## Your goal
Begin at the top of the records and copy each line exactly. The line containing "Each task $\tau_i$ generates" is the last one to include.

## Data section
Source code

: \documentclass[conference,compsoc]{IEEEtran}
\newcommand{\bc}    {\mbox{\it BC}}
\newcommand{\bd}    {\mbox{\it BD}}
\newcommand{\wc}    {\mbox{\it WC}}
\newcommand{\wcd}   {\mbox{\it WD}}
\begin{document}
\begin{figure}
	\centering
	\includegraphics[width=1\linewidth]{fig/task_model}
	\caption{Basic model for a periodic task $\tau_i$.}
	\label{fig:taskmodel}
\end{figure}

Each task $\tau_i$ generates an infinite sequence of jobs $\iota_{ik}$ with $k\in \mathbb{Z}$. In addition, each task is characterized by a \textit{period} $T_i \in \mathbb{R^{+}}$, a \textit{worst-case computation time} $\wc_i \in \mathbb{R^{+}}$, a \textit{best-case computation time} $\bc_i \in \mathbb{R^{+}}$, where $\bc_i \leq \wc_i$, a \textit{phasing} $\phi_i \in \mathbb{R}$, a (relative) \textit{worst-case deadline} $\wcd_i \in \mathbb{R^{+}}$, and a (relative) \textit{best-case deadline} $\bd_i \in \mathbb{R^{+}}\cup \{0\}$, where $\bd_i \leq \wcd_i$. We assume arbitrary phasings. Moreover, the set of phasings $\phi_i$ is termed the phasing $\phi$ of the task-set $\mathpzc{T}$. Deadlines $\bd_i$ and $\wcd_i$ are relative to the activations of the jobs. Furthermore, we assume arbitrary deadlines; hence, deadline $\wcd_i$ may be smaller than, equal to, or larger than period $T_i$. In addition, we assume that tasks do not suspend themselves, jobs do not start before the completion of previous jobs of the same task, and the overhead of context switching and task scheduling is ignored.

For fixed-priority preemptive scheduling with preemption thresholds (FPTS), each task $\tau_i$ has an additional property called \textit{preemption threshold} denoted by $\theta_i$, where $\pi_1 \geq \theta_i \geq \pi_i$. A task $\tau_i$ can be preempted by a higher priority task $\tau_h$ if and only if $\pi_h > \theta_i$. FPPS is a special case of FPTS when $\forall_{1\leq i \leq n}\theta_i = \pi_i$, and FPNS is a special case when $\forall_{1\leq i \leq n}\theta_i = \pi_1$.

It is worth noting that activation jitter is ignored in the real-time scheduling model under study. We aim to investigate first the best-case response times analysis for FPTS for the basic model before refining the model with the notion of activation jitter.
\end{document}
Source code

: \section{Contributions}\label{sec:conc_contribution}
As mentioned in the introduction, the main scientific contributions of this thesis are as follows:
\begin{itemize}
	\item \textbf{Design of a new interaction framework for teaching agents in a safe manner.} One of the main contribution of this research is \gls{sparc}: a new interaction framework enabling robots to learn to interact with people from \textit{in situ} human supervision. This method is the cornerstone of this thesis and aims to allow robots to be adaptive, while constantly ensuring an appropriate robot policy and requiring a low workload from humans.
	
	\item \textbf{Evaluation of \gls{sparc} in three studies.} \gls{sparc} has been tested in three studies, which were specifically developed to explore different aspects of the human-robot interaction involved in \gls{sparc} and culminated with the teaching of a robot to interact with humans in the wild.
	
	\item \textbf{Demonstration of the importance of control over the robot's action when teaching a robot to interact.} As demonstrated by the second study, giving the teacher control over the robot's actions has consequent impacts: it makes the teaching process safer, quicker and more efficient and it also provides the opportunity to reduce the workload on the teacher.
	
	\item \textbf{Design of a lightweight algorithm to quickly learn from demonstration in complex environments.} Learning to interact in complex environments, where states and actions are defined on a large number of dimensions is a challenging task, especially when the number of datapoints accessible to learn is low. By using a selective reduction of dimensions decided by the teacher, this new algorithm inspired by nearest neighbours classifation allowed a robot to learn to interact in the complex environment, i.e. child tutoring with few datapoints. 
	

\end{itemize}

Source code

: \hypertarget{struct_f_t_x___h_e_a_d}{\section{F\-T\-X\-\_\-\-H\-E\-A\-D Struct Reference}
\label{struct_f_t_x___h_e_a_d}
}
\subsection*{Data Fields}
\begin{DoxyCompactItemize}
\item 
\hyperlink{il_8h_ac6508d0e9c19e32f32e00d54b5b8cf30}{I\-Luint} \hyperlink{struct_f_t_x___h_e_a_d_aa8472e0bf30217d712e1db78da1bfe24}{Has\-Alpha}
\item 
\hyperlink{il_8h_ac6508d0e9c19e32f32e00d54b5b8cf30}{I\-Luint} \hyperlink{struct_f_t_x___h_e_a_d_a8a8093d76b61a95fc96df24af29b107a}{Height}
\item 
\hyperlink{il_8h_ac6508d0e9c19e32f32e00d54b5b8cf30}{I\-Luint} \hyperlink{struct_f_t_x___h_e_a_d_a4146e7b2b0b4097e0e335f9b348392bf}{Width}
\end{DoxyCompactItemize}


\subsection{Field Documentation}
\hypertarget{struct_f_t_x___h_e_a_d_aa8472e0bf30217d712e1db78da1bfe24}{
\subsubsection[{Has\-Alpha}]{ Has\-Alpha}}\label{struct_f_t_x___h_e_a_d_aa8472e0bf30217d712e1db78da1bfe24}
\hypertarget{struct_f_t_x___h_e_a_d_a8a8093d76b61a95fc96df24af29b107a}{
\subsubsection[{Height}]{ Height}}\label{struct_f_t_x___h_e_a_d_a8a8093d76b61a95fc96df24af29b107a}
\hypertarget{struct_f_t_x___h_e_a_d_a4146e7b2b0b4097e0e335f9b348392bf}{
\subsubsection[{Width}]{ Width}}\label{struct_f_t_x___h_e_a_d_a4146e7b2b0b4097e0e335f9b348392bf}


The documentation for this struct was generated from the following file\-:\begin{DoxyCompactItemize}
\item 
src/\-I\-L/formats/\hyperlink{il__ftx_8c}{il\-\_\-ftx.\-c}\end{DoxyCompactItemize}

## Task result
Source code

: \documentclass[conference,compsoc]{IEEEtran}
\newcommand{\bc}    {\mbox{\it BC}}
\newcommand{\bd}    {\mbox{\it BD}}
\newcommand{\wc}    {\mbox{\it WC}}
\newcommand{\wcd}   {\mbox{\it WD}}
\begin{document}
\begin{figure}
	\centering
	\includegraphics[width=1\linewidth]{fig/task_model}
	\caption{Basic model for a periodic task $\tau_i$.}
	\label{fig:taskmodel}
\end{figure}

Each task $\tau_i$ generates an infinite sequence of jobs $\iota_{ik}$ with $k\in \mathbb{Z}$. In addition, each task is characterized by a \textit{period} $T_i \in \mathbb{R^{+}}$, a \textit{worst-case computation time} $\wc_i \in \mathbb{R^{+}}$, a \textit{best-case computation time} $\bc_i \in \mathbb{R^{+}}$, where $\bc_i \leq \wc_i$, a \textit{phasing} $\phi_i \in \mathbb{R}$, a (relative) \textit{worst-case deadline} $\wcd_i \in \mathbb{R^{+}}$, and a (relative) \textit{best-case deadline} $\bd_i \in \mathbb{R^{+}}\cup \{0\}$, where $\bd_i \leq \wcd_i$. We assume arbitrary phasings. Moreover, the set of phasings $\phi_i$ is termed the phasing $\phi$ of the task-set $\mathpzc{T}$. Deadlines $\bd_i$ and $\wcd_i$ are relative to the activations of the jobs. Furthermore, we assume arbitrary deadlines; hence, deadline $\wcd_i$ may be smaller than, equal to, or larger than period $T_i$. In addition, we assume that tasks do not suspend themselves, jobs do not start before the completion of previous jobs of the same task, and the overhead of context switching and task scheduling is ignored.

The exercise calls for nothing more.